* [Exercise description]
Your answer must consist solely of the lines from the start of the entries below through the line with "border: 5px solid yellowgreen;", unchanged.

Dataset entries
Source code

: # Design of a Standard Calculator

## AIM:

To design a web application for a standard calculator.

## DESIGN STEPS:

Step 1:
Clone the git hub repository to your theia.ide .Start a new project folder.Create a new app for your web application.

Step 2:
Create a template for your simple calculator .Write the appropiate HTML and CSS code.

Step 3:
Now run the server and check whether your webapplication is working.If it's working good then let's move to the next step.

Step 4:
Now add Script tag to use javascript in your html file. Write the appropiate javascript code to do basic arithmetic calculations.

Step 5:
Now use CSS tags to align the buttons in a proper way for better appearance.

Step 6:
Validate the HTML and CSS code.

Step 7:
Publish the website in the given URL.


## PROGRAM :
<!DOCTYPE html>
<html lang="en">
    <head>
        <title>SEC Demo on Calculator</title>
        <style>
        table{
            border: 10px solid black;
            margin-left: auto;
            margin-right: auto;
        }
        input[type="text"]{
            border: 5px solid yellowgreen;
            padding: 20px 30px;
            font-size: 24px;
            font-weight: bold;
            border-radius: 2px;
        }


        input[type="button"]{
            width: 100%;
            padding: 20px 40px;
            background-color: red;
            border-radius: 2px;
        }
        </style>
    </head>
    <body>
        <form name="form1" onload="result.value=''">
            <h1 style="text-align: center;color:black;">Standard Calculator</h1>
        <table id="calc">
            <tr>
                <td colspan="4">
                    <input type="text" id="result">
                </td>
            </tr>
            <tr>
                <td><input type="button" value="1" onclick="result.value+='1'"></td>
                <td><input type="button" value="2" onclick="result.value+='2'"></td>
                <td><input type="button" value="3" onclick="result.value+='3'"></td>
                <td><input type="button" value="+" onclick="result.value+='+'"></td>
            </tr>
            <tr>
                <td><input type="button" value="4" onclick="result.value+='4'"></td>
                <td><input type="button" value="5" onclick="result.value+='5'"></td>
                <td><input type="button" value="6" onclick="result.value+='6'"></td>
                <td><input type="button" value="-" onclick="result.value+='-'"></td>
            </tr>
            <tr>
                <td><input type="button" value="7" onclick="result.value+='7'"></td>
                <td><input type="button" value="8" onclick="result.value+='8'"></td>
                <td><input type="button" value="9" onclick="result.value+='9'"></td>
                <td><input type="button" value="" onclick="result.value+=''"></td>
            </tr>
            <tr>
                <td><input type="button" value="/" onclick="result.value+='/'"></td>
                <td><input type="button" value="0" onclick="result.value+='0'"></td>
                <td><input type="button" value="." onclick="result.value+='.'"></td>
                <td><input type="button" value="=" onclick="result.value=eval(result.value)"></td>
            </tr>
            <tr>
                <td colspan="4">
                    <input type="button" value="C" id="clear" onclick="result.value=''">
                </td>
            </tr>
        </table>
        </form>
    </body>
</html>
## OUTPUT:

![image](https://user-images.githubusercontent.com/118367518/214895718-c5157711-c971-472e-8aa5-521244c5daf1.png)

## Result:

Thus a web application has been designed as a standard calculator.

* [Result for this task]
Source code

: # Design of a Standard Calculator

## AIM:

To design a web application for a standard calculator.

## DESIGN STEPS:

Step 1:
Clone the git hub repository to your theia.ide .Start a new project folder.Create a new app for your web application.

Step 2:
Create a template for your simple calculator .Write the appropiate HTML and CSS code.

Step 3:
Now run the server and check whether your webapplication is working.If it's working good then let's move to the next step.

Step 4:
Now add Script tag to use javascript in your html file. Write the appropiate javascript code to do basic arithmetic calculations.

Step 5:
Now use CSS tags to align the buttons in a proper way for better appearance.

Step 6:
Validate the HTML and CSS code.

Step 7:
Publish the website in the given URL.


## PROGRAM :
<!DOCTYPE html>
<html lang="en">
    <head>
        <title>SEC Demo on Calculator</title>
        <style>
        table{
            border: 10px solid black;
            margin-left: auto;
            margin-right: auto;
        }
        input[type="text"]{
            border: 5px solid yellowgreen;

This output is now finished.